I have seen some spectacular scenery and awe inspiring events, I remember the 40-60ft high whirl wind sucking up water as it travelled across a loch, fog rolling across the mountains to settle on the surface as the sun rises with intense ambient gold and red.

At times it’s been grim and dangerous such as when Andy got stuck in deep silt at HarelawHenrys Snypes dam and the time the weather has been so horrible you wondered “why” whilst clinging to a brolly soaked to the bone and through all that, I wouldn’t change a thing, I'd do it all over again next year.

If I didn’t have angling I would have nothing.

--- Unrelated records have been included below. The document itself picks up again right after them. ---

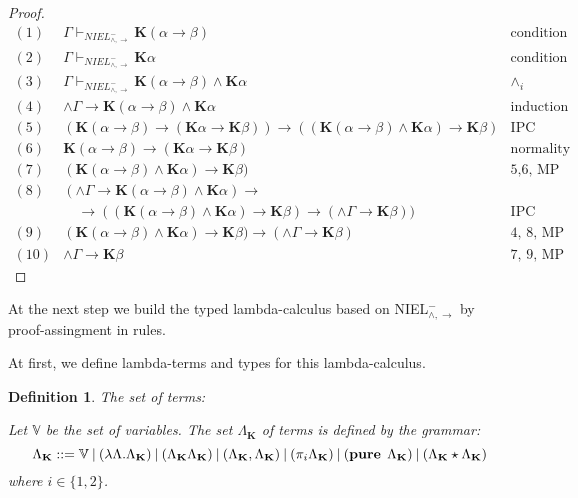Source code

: \documentclass[a4paper]{article}
\newtheorem{defin}{Definition}
\begin{document}
\begin{proof}
$\begin{array}{lll}
(1)& \Gamma \vdash_{NIEL^{-}_{\land, \to}} \textbf{K}(\alpha \to \beta) & \text{condition}\\
(2)& \Gamma \vdash_{NIEL^{-}_{\land, \to}} \textbf{K}\alpha & \text{condition}\\
(3)& \Gamma \vdash_{NIEL^{-}_{\land, \to}} \textbf{K}(\alpha \to \beta) \land \textbf{K}\alpha & \land_i \\
(4)& \wedge \Gamma \rightarrow \textbf{K}(\alpha \to \beta) \land \textbf{K}\alpha & \text{induction
hypothesis} \\
(5)& (\textbf{K}(\alpha \rightarrow \beta) \rightarrow (\textbf{K}\alpha \to \textbf{K}\beta)) \rightarrow
((\textbf{K}(\alpha \rightarrow \beta) \land \textbf{K}\alpha) \rightarrow \textbf{K}\beta)& \text{IPC
theorem} \\
(6)&\textbf{K}(\alpha \rightarrow \beta) \rightarrow (\textbf{K}\alpha \to \textbf{K}\beta)&
\text{normality}\\
(7)&(\textbf{K}(\alpha \rightarrow \beta) \land \textbf{K}\alpha) \rightarrow \textbf{K}\beta)& \text{5,6,
MP}\\
(8)&(\wedge \Gamma \rightarrow \textbf{K}(\alpha \to \beta) \land \textbf{K}\alpha) \rightarrow & \\
&\quad\rightarrow ((\textbf{K}(\alpha \rightarrow \beta) \land \textbf{K}\alpha) \rightarrow
\textbf{K}\beta) \rightarrow
(\wedge \Gamma \rightarrow \textbf{K}\beta))& \text{IPC theorem} \\
(9) &(\textbf{K}(\alpha \rightarrow \beta) \land \textbf{K}\alpha) \rightarrow \textbf{K}\beta) \rightarrow
(\wedge \Gamma \rightarrow \textbf{K}\beta)& \text{4, 8, MP} \\
(10) &\wedge \Gamma \rightarrow \textbf{K}\beta& \text{7, 9, MP}
\end{array}$

  \end{proof}

  \vspace{\baselineskip}

  At the next step we build the typed lambda-calculus based on NIEL$^{-}_{\land, \to}$ by proof-assingment in
  rules.

  At first, we define lambda-terms and types for this lambda-calculus.

  \vspace{\baselineskip}

  \begin{defin} The set of terms:

  Let $\mathbb{V}$ be the set of variables. The set $\Lambda_{\textbf{K}}$ of terms is defined by the grammar:
  \begin{equation}
    \Lambda_{\textbf{K}} ::= \mathbb{V} \: | \:  (\lambda \Lambda.\Lambda_{\textbf{K}}) \: | \:
    (\Lambda_{\textbf{K}}\Lambda_{\textbf{K}}) \: | \: (\Lambda_{\textbf{K}} , \Lambda_{\textbf{K}}) \: | \:
    (\pi_i \Lambda_{\textbf{K}}) \:
    | \: ({\bf pure \: } \: \Lambda_{\textbf{K}}) \: | \: (\Lambda_{\textbf{K}} \star
    \Lambda_{\textbf{K}})
  \end{equation}
  where $i \in \{ 1, 2 \}$.
  \end{defin}
\end{document}
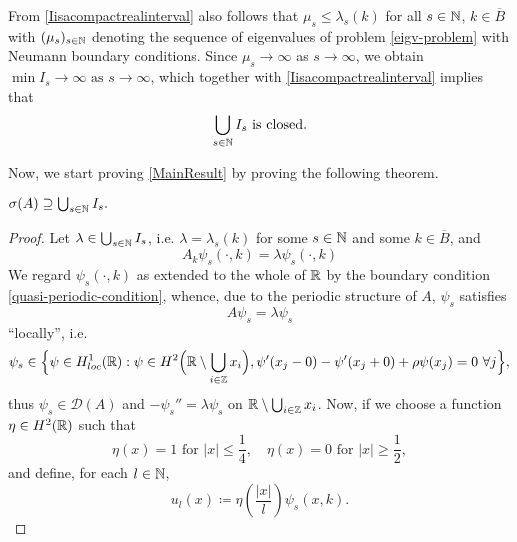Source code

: From \eqref{Iisacompactrealinterval} also follows that $\mu_{s} \leq \lambda_{s}(k)$ for all $s \in \mathbb{N}$, $k \in \overline{B}$ with $(\mu_{s})_{s \in \mathbb{N}}$ denoting the sequence of eigenvalues of problem \eqref{eigv-problem} with Neumann boundary conditions. Since $\mu_{s} \rightarrow \infty$ as $s \rightarrow \infty$, we obtain $\min I_{s} \rightarrow \infty \text{ as } s \rightarrow \infty$, which together with \eqref{Iisacompactrealinterval} implies that %
	\begin{equation}
		\bigcup_{s \in \mathbb{N}} I_{s} \text{ is closed.} \label{UIclosed}
	\end{equation}
	
Now, we start proving \eqref{MainResult} by proving the following theorem.

\begin{theorem} \label{4.1:thm-MainResult.FirstInclusion}
	$\sigma(A) \supseteq \bigcup_{s \in \mathbb{N}} I_{s}.$
	
	\begin{proof}
		Let $\lambda \in \bigcup_{s \in \mathbb{N}} I_{s}$, i.e. $\lambda = \lambda_{s}(k)$ for some $s \in \mathbb{N}$ and some $k \in \overline{B}$, and 
		\begin{equation}
			A_{k} \psi_{s}(\cdot, k) = \lambda \psi_{s}(\cdot, k) \label{firstinclusion-firstequation} 
		\end{equation} 
		We regard $\psi_{s}(\cdot, k)$ as extended to the whole of $\mathbb{R}$ by the boundary condition \eqref{quasi-periodic-condition}, whence, due to the periodic structure of $A$, $\psi_{s}$ satisfies %
		\[ A \psi_{s} = \lambda \psi_{s} \]
		\enquote{locally}, i.e. 
		\[ \psi_{s} \in \Big\{ \psi \in  H^{1}_{loc}(\mathbb{R}) : \psi \in H^{2}\Big(\mathbb{R} \setminus \bigcup_{i \in \mathbb{Z}} x_{i} \Big), \psi'(x_{j} - 0) - \psi'(x_{j} + 0) + \rho  \psi(x_{j}) = 0 ~\forall j \Big\}, \]
		thus $\psi_{s} \in \mathcal{D}(A)$ and  $ -\psi_{s}'' = \lambda \psi_{s}$ on $\mathbb{R} \setminus \bigcup_{i \in \mathbb{Z}} x_{i}$. Now, if we choose a function $\eta \in H^{2}(\mathbb{R})$ such that 
			\begin{equation}
				\eta(x) = 1 \text{ for } |x| \leq \frac{1}{4}, \quad \eta(x) = 0 \text{ for } |x| \geq \frac{1}{2}, \label{eta}
			\end{equation} 
		and define, for each $l \in \mathbb{N}$,
			\[ u_{l}(x) \coloneqq \eta\left(\frac{|x|}{l}\right) \psi_{s}(x, k). \]


\end{proof}
\end{theorem}
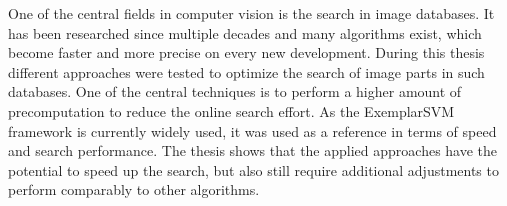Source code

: One of the central fields in computer vision is the search in image databases. It has been researched since multiple decades and many algorithms exist, which become faster and more precise on every new development. During this thesis different approaches were tested to optimize the search of image parts in such databases. One of the central techniques is to perform a higher amount of precomputation to reduce the online search effort. As the ExemplarSVM framework \cite{Malisiewicz2011} is currently widely used, it was used as a reference in terms of speed and search performance. The thesis shows that the applied approaches have the potential to speed up the search, but also still require additional adjustments to perform comparably to other algorithms.
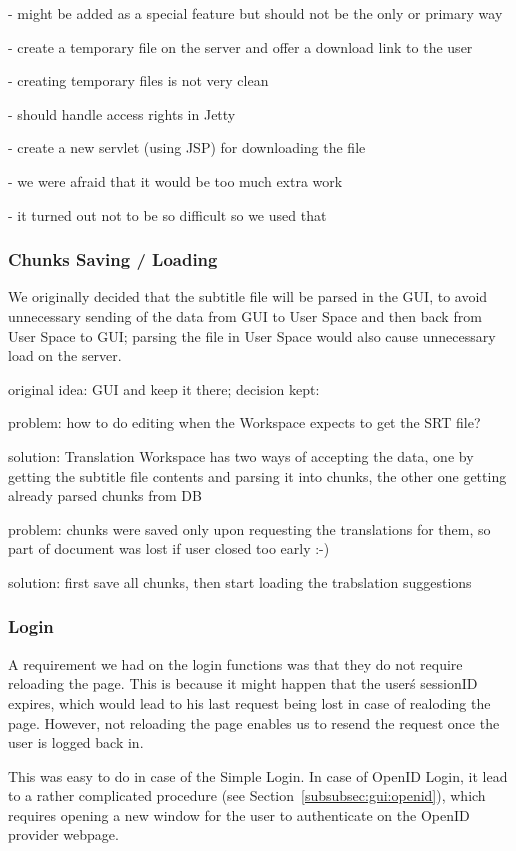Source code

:   - might be added as a special feature but should not be the only or primary way

- create a temporary file on the server and offer a download link to the user

  - creating temporary files is not very clean
  
  - should handle access rights in Jetty

- create a new servlet (using JSP) for downloading the file

  - we were afraid that it would be too much extra work
  
  - it turned out not to be so difficult so we used that

\subsubsection{Chunks Saving / Loading}

We originally decided that the subtitle file will be parsed in the GUI, 
to avoid unnecessary sending of the data from GUI to User Space and then back from User Space to GUI; parsing the file in User Space would also cause unnecessary load on the server.

original idea: GUI and keep it there; decision kept: 

problem: how to do editing when the Workspace expects to get the SRT file?

solution: Translation Workspace has two ways of accepting the data, one by getting the subtitle file contents and parsing it into chunks, the other one getting already parsed chunks from DB


problem: chunks were saved only upon requesting the translations for them, so part of document was lost if user closed too early :-)

solution: first save all chunks, then start loading the trabslation suggestions


\subsubsection{Login}

A requirement we had on the login functions was that they do not require reloading the page. This is because it might happen that the user\'s sessionID expires, which would lead to his last request being lost in case of realoding the page. However, not reloading the page enables us to resend the request once the user is logged back in.

This was easy to do in case of the Simple Login. In case of OpenID Login, it lead to a rather complicated procedure (see Section~\ref{subsubsec:gui:openid}), which requires opening a new window for the user to authenticate on the OpenID provider webpage.

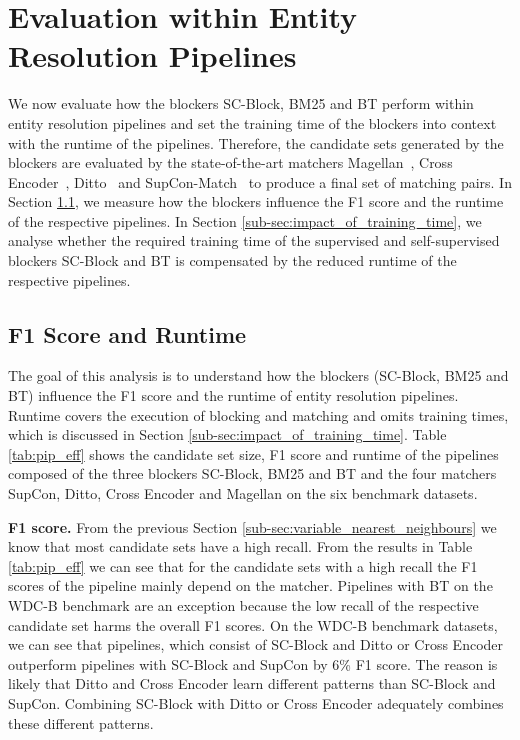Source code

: \documentclass[sigconf,nonacm]{acmart}
\begin{document}
\section{Evaluation within Entity Resolution Pipelines}
\label{sec:evaluation_pipeline}
We now evaluate how the blockers SC-Block, BM25 and BT perform within entity resolution pipelines and set the training time of the blockers into context with the runtime of the pipelines.
Therefore, the candidate sets generated by the blockers are evaluated by the state-of-the-art matchers Magellan~\cite{konda_magellan_2016},  Cross Encoder~\cite{brunner_entity_2020}, Ditto~\cite{li_deep_2020} and SupCon-Match~\cite{peeters_supervised_2022} to produce a final set of matching pairs. 
In Section \ref{sub_sec:pip_eff_eff}, we measure how the blockers influence the F1 score and the runtime of the respective pipelines.
In Section \ref{sub-sec:impact_of_training_time}, we analyse whether the required training time of the supervised and self-supervised blockers SC-Block and BT is compensated by the reduced runtime of the respective pipelines.

















\subsection{F1 Score and Runtime}
\label{sub_sec:pip_eff_eff}

The goal of this analysis is to understand how the blockers (SC-Block, BM25 and BT) influence the F1 score and the runtime of entity resolution pipelines.
Runtime covers the execution of blocking and matching and omits training times,
which is discussed in Section \ref{sub-sec:impact_of_training_time}.
Table \ref{tab:pip_eff} shows the candidate set size, F1 score and runtime of the pipelines composed of the three blockers SC-Block, BM25 and BT and the four matchers SupCon, Ditto, Cross Encoder and Magellan on the six benchmark datasets.


\vspace{.1cm}\noindent\textbf{F1 score.}
From the previous Section \ref{sub-sec:variable_nearest_neighbours} we know that most candidate sets have a high recall. From the results in Table \ref{tab:pip_eff} we can see that for the candidate sets with a high recall the F1 scores of the pipeline mainly depend on the matcher. Pipelines with BT on the WDC-B benchmark are an exception because the low recall of the respective candidate set harms the overall F1 scores. On the WDC-B benchmark datasets, we can see that pipelines, which consist of SC-Block and Ditto or Cross Encoder outperform pipelines with SC-Block and SupCon by 6\% F1 score. The reason is likely that Ditto and Cross Encoder learn different patterns than SC-Block and SupCon. Combining SC-Block with Ditto or Cross Encoder adequately combines these different patterns.
\end{document}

I’am a piscator.

Andrew Croft

Friday, 8 August 2014

Is It Worth It - Tony "Pieater" Balfour

Time is 04-45, The sun is nowhere to be seen, the sky is black as coal, wind is averaging about 60 MPH, and the rain is being driven sideways, I’m looking out my bedroom window and thinking bollocks to this for a game of soldier’s, I’m supposed to be going fishing, Yeh right I am, you wouldn’t turn a dog out
in this, that reminds me. 

I wonder if my mam let the cat in, no bother bloody moggy always seems to find a dry billet somewhere .

Anyway where was I?, oh fishing in this weather is crap, I look again out the window and wonder if it will brighten up any  and then look back towards my bed, I can see her curlers poking out the top of the quilt , if I play my cards right I could be balls deep before she knows what’s happening, there is nowt as nice as catching um with a full bladder in the morning, tell you what I’ll go make a brew before I decide on bank or bed, but i think my mind is already made up.

I suppose I’d better start explaining myself before I get the Mad Mick treatment from my favourite Mod and start getting deleted, so what am I rambling on about? , well if you will bear with me I’ll explain all, I’m an avid reader of anything fishy I can get my hands on, and a while ago I was sat in the throne room doing my unmentionables and flicking through some old fishing diary’s, yes I used to be one of those unfortunates that filled in a diary after every session, at my age now, I can’t be arsed but that’s another tale, and in these said diaries from one of my more successful seasons i noticed quite by chance that most of the better fish that season had come between late morning and mid-afternoon, and when i looked further into this i realized that of my top ten fish only two were caught in this dawn/pre-dawn time of day, with two caught mid-morning one caught at night and FIVE  (that’s 50% or half ) afternoon caught fish.

So what in the name of Torak’s teeth have I been doing getting out my nice warm pit before the sparrows have even farted, by setting the alarm for an hour before I’ve even gone to bed, don’t get me wrong i love this time of day when it seems like everybody and everything is still asleep especially if you get the weather right and watch the weak winter sun climb slowly over the horizon, it’s a magical time of day and anglers usually get to see this because nobody is daft enough to be mooching round the fields and woods at this ungodly time, but my point is, is this really essential in helping you catch fish, fair enough I know you will have your choice of swim and be set ready with your traps out for when its light enough to see,  and these reasons alone may be enough for some of our keener pikers, fishing is a personal thing and you should do what you enjoy doing if that means living out of a bivvy for a few days that’s fine by me , if you only go for a few hours on a Sunday , again fine , do what you do and balls to the rest of um.

For reasons of my own making I’ve done very little fishing over the last couple of years and to be honest I’ve not missed it that much as my heads been well and truly stuck between my buttocks, but finally I can see a bit of light at the end of the tunnel, so the lumby’s will be dusted off and I might get to wet a line, will I be out at first light?, course I bloody will old habits die hard, but these days if the weather is crap I’m getting back into my flocks, ( go on Mr K , tell um what flocks are ) talking of my bed I’m off before she goes to the bog.